I was shaking. The phone call was due in 10 minutes.


It was October, induction week in our NSW Swifts’ pre-season, and I was sitting upstairs with the girls at the Genea Netball Centre. I said, ‘It’s so cold in here,’ and everyone was like, ‘What’s wrong with you?’


The last three calls from Lisa Alexander, the Diamonds coach, had been to tell me I’d been unsuccessful. She had said, ‘Unfortunately, you haven’t been selected,’ or, ‘You’ve been selected as a training partner for the next series.’


I decided to go outside so no one had to hear, so I could have my back to everyone. Then my phone vibrated. It was Lisa. This time she had some good news: I’d made the 14 to go to the Quad Series in England and South Africa in January.


After the last few phone calls I was prepared, if needed, to use my skills and mindset and go back to the drawing board and work my arse off again. To do all I have to, to get back there. I’d had my heart set on Diamonds selection, but I also understood that if I didn’t get in life would go on and my focus would go straight to 2018, which will be a big year with the Swifts. 


So to hear this was just incredible. I was shaking for a different reason and I didn’t know what to say. After I hung up, it was hard to contain my excitement. With the team not being announced for a few days, one of the only people I could tell was new Swifts head coach Briony Akle. She was nearly as ecstatic about the news as I was. When I was finally able to share my selection with my Swifts teammates, they celebrated with me too. Their support is amazing.


The January tour is my last chance before the Gold Coast team is chosen. I’ve got nothing to lose. I’m really refreshed to come back into the Diamonds environment, play in the green and gold, to see what’s been happening and the plays they’ve created. 


I’m in a good place. I’ve had a few months off, and I’ve been able to get my knee right. Obviously, the Comm Games is on everyone’s mind, and they can only take 12, so it would be disappointing not to be there. But to be in this 14 is a massive shock and honour because even two months ago I didn’t see it coming.


When Lisa decided to make the two changes to the 2017 Constellation Cup team, I thought, ‘That’s me done.’ It was tough to swallow, especially because it felt like there were too many midcourters ahead of me in the race for the Comm Games. But instead of dwelling on it, I did what I know best and went to work in the background, pushing myself on the court and in the gym and hoping that I’d get an opportunity because I knew if the call came, I’d have done everything possible to give myself a chance.


Now this.





It’s been a whirlwind 12 months. There were big, big changes to our sport at the end of 2016, with the start of Suncorp Super Netball meaning a second team, the Giants, coming into NSW and a lot of new, fresh, young players coming into the Swifts.

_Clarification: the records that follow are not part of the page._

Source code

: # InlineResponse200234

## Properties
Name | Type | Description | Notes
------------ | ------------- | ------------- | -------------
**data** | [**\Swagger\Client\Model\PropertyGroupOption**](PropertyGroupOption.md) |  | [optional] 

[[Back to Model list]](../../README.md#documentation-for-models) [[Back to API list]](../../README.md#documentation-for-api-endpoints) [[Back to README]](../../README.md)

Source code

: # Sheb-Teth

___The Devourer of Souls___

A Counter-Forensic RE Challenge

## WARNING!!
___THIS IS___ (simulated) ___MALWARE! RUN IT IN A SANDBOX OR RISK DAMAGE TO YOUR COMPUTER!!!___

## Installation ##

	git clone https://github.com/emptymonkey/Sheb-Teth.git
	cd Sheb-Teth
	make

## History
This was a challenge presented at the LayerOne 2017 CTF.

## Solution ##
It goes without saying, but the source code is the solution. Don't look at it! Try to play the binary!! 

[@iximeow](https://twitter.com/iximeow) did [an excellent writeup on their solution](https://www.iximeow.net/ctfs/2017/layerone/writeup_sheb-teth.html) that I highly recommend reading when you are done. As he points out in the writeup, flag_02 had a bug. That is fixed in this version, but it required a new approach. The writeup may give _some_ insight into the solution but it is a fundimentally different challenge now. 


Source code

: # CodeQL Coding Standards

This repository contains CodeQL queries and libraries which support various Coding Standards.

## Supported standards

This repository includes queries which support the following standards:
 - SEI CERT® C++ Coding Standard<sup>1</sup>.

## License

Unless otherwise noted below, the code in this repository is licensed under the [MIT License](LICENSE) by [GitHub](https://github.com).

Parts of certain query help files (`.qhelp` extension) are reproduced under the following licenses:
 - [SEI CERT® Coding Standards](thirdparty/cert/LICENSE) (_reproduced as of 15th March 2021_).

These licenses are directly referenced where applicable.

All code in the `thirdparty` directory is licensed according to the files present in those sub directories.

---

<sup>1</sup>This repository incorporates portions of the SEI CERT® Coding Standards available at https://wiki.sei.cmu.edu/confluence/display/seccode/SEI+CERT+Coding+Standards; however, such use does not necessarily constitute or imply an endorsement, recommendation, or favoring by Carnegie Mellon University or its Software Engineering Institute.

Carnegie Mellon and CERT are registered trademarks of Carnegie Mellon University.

I chose to stay wearing the red dress and with a club I truly believe in. I felt very privileged to be vice-captain to Abbey McCulloch. I’ve looked up to the Swifts since I was a young girl, so to be part of the leadership in 2017 was very special.


The girls who came into the team were incredible. A lot of them are my age, early to mid-20s, and had really similar goals having had massive setbacks, not been selected, or not had time on court. There’s a commonality of purpose, and I love that. I love how driven they are, and the incredible atmosphere we have created. 


On the court I had no doubt we could match it with the best, which is exactly what we did. Most games we lost were within five goals. To finish sixth was a great result to most, given our lack of experience, but obviously I’m a very competitive person, and with the Swifts having been in back-to-back grand finals the last two years, 2017 was disappointing. Then to lose Rob Wright, our coach, I was shattered.


I’ve known Rob since I was 16. He was around when I made my first state team, he was my very first NSWIS coach and I have nothing but respect for the coach he is and the athlete he helped me become.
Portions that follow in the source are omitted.